> **Work instruction**: Note each line in the data holding the string "JavaScript" and report it.

> **Provided information**:
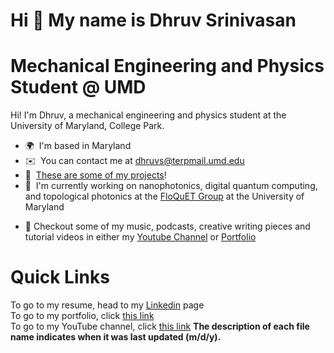 Hi 👋 My name is Dhruv Srinivasan
=================================

# Mechanical Engineering and Physics Student @ UMD

Hi! I'm Dhruv, a mechanical engineering and physics student at the University of Maryland, College Park.
*   🌍  I'm based in Maryland
*   ✉️  You can contact me at [dhruvs@terpmail.umd.edu](mailto:dhruvs@terpmail.umd.edu)
*   🚀  <a href="https://docs.google.com/presentation/d/1Op7porjqSkaKdfZyw0RtuvXayPVzhrUFXL-kFF0R-0U/edit?usp=sharing">These are some of my projects</a>!
*   🧠  I'm currently working on nanophotonics, digital quantum computing, and topological photonics at the <a href="https://floquet.umd.edu">FloQuET Group</a> at the University of Maryland <p align="left">
*   🥁  Checkout some of my music, podcasts, creative writing pieces and tutorial videos in either my <a href="https://www.youtube.com/channel/UCiiELWg_R42HaXaLk8FlMOw">Youtube Channel</a>  or <a href="https://docs.google.com/presentation/d/1Op7porjqSkaKdfZyw0RtuvXayPVzhrUFXL-kFF0R-0U/edit?usp=sharing">Portfolio</a>
                    
# Quick Links
To go to my resume, head to my <a href="https://www.linkedin.com/in/dhruvsrinivasan/">Linkedin</a> page
<br>
To go to my portfolio, click <a href="https://docs.google.com/presentation/d/1Op7porjqSkaKdfZyw0RtuvXayPVzhrUFXL-kFF0R-0U/edit?usp=sharing">this link</a>
<br>
To go to my YouTube channel, click <a href="https://docs.google.com/presentation/d/1Op7porjqSkaKdfZyw0RtuvXayPVzhrUFXL-kFF0R-0U/edit?usp=sharing">this link</a>
<b> The description of each file name indicates when it was last updated (m/d/y). </b>
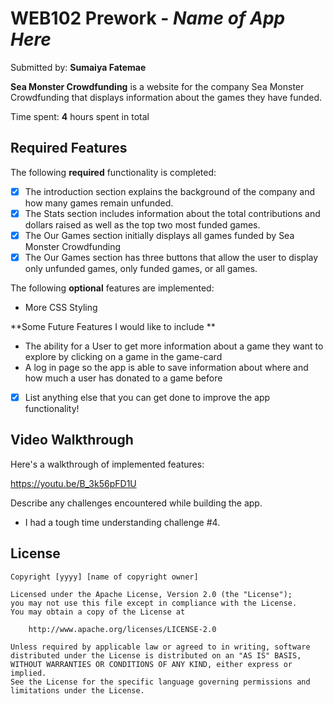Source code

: # WEB102 Prework - *Name of App Here*

Submitted by: **Sumaiya Fatemae**

**Sea Monster Crowdfunding** is a website for the company Sea Monster Crowdfunding that displays information about the games they have funded.

Time spent: **4** hours spent in total

## Required Features

The following **required** functionality is completed:

* [x] The introduction section explains the background of the company and how many games remain unfunded.
* [x] The Stats section includes information about the total contributions and dollars raised as well as the top two most funded games.
* [x] The Our Games section initially displays all games funded by Sea Monster Crowdfunding
* [x] The Our Games section has three buttons that allow the user to display only unfunded games, only funded games, or all games.

The following **optional** features are implemented:

* More CSS Styling

**Some Future Features I would like to include **

* The ability for a User to get more information about a game they want to explore by clicking on a game in the game-card
* A log in page so the app is able to save information about where and how much a user has donated to a game before

* [x] List anything else that you can get done to improve the app functionality!

## Video Walkthrough

Here's a walkthrough of implemented features:

https://youtu.be/B_3k56pFD1U


Describe any challenges encountered while building the app.
* I had a tough time understanding challenge #4. 

## License

    Copyright [yyyy] [name of copyright owner]

    Licensed under the Apache License, Version 2.0 (the "License");
    you may not use this file except in compliance with the License.
    You may obtain a copy of the License at

        http://www.apache.org/licenses/LICENSE-2.0

    Unless required by applicable law or agreed to in writing, software
    distributed under the License is distributed on an "AS IS" BASIS,
    WITHOUT WARRANTIES OR CONDITIONS OF ANY KIND, either express or implied.
    See the License for the specific language governing permissions and
    limitations under the License.
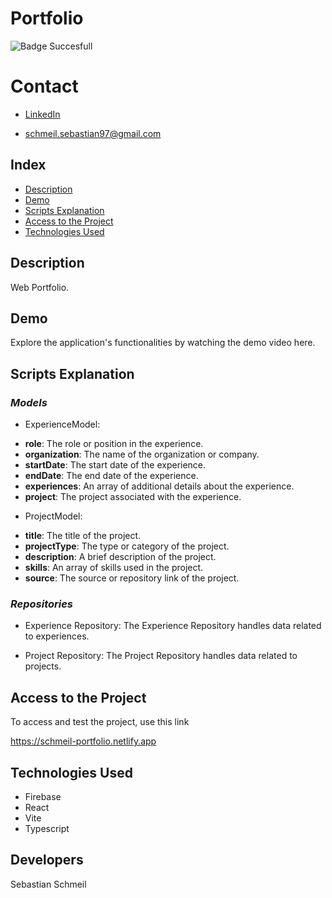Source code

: # **Portfolio**

![Badge Succesfull](https://img.shields.io/badge/STATUS-FINALIZED-green)

# Contact
* [LinkedIn](https://www.linkedin.com/in/sebastian-schmeil/)

* schmeil.sebastian97@gmail.com

## Index

- [Description](#description)
- [Demo](#demo)
- [Scripts Explanation](#scripts-explanation)
- [Access to the Project](#access-to-the-project)
- [Technologies Used](#technologies-used)

## Description
Web Portfolio.

## Demo
Explore the application's functionalities by watching the demo video here.

## Scripts Explanation
### ***Models***
* ExperienceModel:

- **role**: The role or position in the experience.
- **organization**: The name of the organization or company.
- **startDate**: The start date of the experience.
- **endDate**: The end date of the experience.
- **experiences**: An array of additional details about the experience.
- **project**: The project associated with the experience.
  
* ProjectModel: 

- **title**: The title of the project.
- **projectType**: The type or category of the project.
- **description**: A brief description of the project.
- **skills**: An array of skills used in the project.
- **source**: The source or repository link of the project.

### ***Repositories***
* Experience Repository: The Experience Repository handles data related to experiences.

* Project Repository: The Project Repository handles data related to projects.


## Access to the Project

To access and test the project, use this link

https://schmeil-portfolio.netlify.app

## Technologies Used
+ Firebase
+ React
+ Vite
+ Typescript

## Developers
Sebastian Schmeil

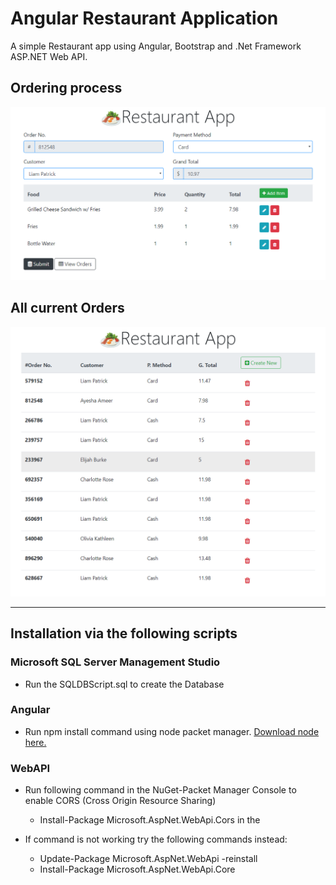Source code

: # Angular Restaurant Application
A simple Restaurant app using Angular, Bootstrap and .Net Framework ASP.NET Web API.

## Ordering process
![alt "One Order"](images/order-site.PNG "One Order" )

## All current Orders 
![alt "Order List"](images/orders-site.PNG "Order List")

---
## Installation via the following scripts
### Microsoft SQL Server Management Studio
 * Run the SQLDBScript.sql to create the Database
### Angular
 * Run npm install command using node packet manager. [Download node here.](https://nodejs.org/en/)
### WebAPI
 * Run following command in the NuGet-Packet Manager Console to enable CORS (Cross Origin Resource Sharing)
    * Install-Package Microsoft.AspNet.WebApi.Cors in the  

 * If command is not working try the following commands instead: 
    * Update-Package Microsoft.AspNet.WebApi -reinstall
    * Install-Package Microsoft.AspNet.WebApi.Core
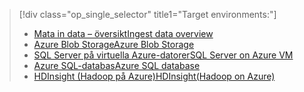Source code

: > [!div class="op_single_selector" title1="Target environments:"]
> * [<span data-ttu-id="90a79-101">Mata in data – översikt</span><span class="sxs-lookup"><span data-stu-id="90a79-101">Ingest data overview</span></span>](../articles/machine-learning/machine-learning-data-science-ingest-data.md)
> * [<span data-ttu-id="90a79-102">Azure Blob Storage</span><span class="sxs-lookup"><span data-stu-id="90a79-102">Azure Blob Storage</span></span>](../articles/machine-learning/machine-learning-data-science-move-azure-blob.md)
> * [<span data-ttu-id="90a79-103">SQL Server på virtuella Azure-datorer</span><span class="sxs-lookup"><span data-stu-id="90a79-103">SQL Server on Azure VM</span></span>](../articles/machine-learning/machine-learning-data-science-move-sql-server-virtual-machine.md)
> * [<span data-ttu-id="90a79-104">Azure SQL-databas</span><span class="sxs-lookup"><span data-stu-id="90a79-104">Azure SQL database</span></span>](../articles/machine-learning/machine-learning-data-science-move-sql-azure.md)
> * [<span data-ttu-id="90a79-105">HDInsight (Hadoop på Azure)</span><span class="sxs-lookup"><span data-stu-id="90a79-105">HDInsight(Hadoop on Azure)</span></span>](../articles/machine-learning/machine-learning-data-science-move-hive-tables.md)
> 
> 

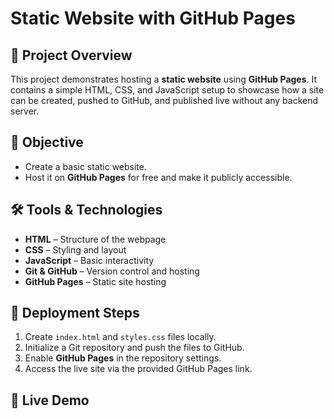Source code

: # Static Website with GitHub Pages

## 📌 Project Overview

This project demonstrates hosting a **static website** using **GitHub Pages**.
It contains a simple HTML, CSS, and JavaScript setup to showcase how a site can be created, pushed to GitHub, and published live without any backend server.

## 🎯 Objective

* Create a basic static website.
* Host it on **GitHub Pages** for free and make it publicly accessible.

## 🛠 Tools & Technologies

* **HTML** – Structure of the webpage
* **CSS** – Styling and layout
* **JavaScript** – Basic interactivity
* **Git & GitHub** – Version control and hosting
* **GitHub Pages** – Static site hosting

## 🚀 Deployment Steps

1. Create `index.html` and `styles.css` files locally.
2. Initialize a Git repository and push the files to GitHub.
3. Enable **GitHub Pages** in the repository settings.
4. Access the live site via the provided GitHub Pages link.

## 🔗 Live Demo
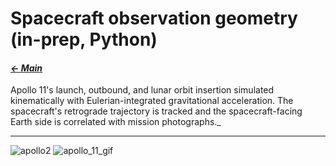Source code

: # Spacecraft observation geometry (in-prep, Python)

#### _[&larr; Main](index.md)_

Apollo 11's launch, outbound, and lunar orbit insertion simulated kinematically with Eulerian-integrated gravitational acceleration. The spacecraft's retrograde trajectory is tracked and the spacecraft-facing Earth side is correlated with mission photographs._

---

![apollo2](https://github.com/user-attachments/assets/1208ac55-4caa-4661-97c0-d3815ee26b21) ![apollo_11_gif](https://github.com/user-attachments/assets/96d4ae1f-4a64-45f8-956a-58c730b1526b)
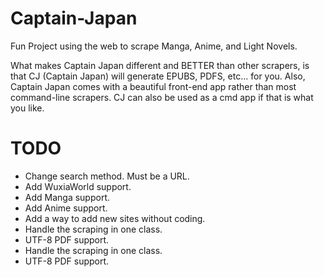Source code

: # Captain-Japan

Fun Project using the web to scrape Manga, Anime, and Light Novels.

What makes Captain Japan different and BETTER than other scrapers, is that CJ (Captain Japan) will generate EPUBS, PDFS, etc... for you. Also, Captain Japan comes with a beautiful front-end app rather than most command-line scrapers. CJ can also be used as a cmd app if that is what you like.

# TODO
- Change search method. Must be a URL.
- Add WuxiaWorld support.
- Add Manga support.
- Add Anime support.
- Add a way to add new sites without coding.
- Handle the scraping in one class.
- UTF-8 PDF support.
- Handle the scraping in one class.
- UTF-8 PDF support.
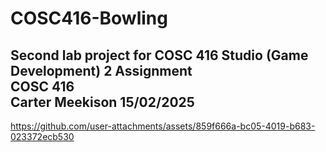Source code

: # COSC416-Bowling
Second lab project for COSC 416
**Studio (Game Development) 2 Assignment**  
COSC 416  
Carter Meekison
15/02/2025
---


https://github.com/user-attachments/assets/859f666a-bc05-4019-b683-023372ecb530

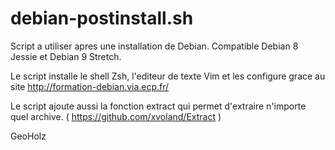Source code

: # debian-postinstall.sh

Script a utiliser apres une installation de Debian.
Compatible Debian 8 Jessie et Debian 9 Stretch.

Le script installe le shell Zsh, l'editeur de texte Vim et les configure grace au site http://formation-debian.via.ecp.fr/

Le script ajoute aussi la fonction extract qui permet d'extraire n'importe quel archive. ( https://github.com/xvoland/Extract )

GeoHolz

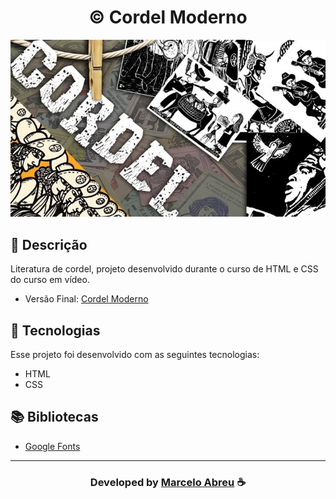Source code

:  <h1 align="center">
  ©️ Cordel Moderno
</h1>

<img src="imagens/CORDEL-MODERNO.jpeg">

## 📝 Descrição 

Literatura de cordel, projeto desenvolvido durante o curso de HTML e CSS do curso em vídeo.

- Versão Final: [Cordel Moderno](https://marcelo-abreeu.github.io/Projeto-Cordel/)

## 🚀 Tecnologias

Esse projeto foi desenvolvido com as seguintes tecnologias:

- HTML
- CSS

## 📚 Bibliotecas

- [Google Fonts](https://fonts.google.com/)

-----

  <h3 align="center"> Developed by <a href="#">Marcelo Abreu</a> ☕</h3>                                 
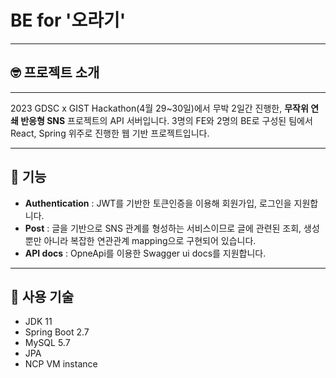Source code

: # BE for '오라기'
- - -
## 🤓 프로젝트 소개
- - -
2023 GDSC x GIST Hackathon(4월 29~30일)에서 무박 2일간 진행한, **무작위 연쇄 반응형 SNS** 프로젝트의 API 서버입니다.
3명의 FE와 2명의 BE로 구성된 팀에서 React, Spring 위주로 진행한 웹 기반 프로젝트입니다.

- - -
## 🏏 기능 
- **Authentication** : JWT를 기반한 토큰인증을 이용해 회원가입, 로그인을 지원합니다.
- **Post** : 글을 기반으로 SNS 관계를 형성하는 서비스이므로 글에 관련된 조회, 생성뿐만 아니라 복잡한 연관관계 mapping으로 구현되어 있습니다.
- **API docs** : OpneApi를 이용한 Swagger ui docs를 지원합니다.

- - -
## 🚀 사용 기술
- JDK 11
- Spring Boot 2.7
- MySQL 5.7
- JPA
- NCP VM instance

> **Your solution**:
It contains a simple HTML, CSS, and JavaScript setup to showcase how a site can be created, pushed to GitHub, and published live without any backend server.
* **JavaScript** – Basic interactivity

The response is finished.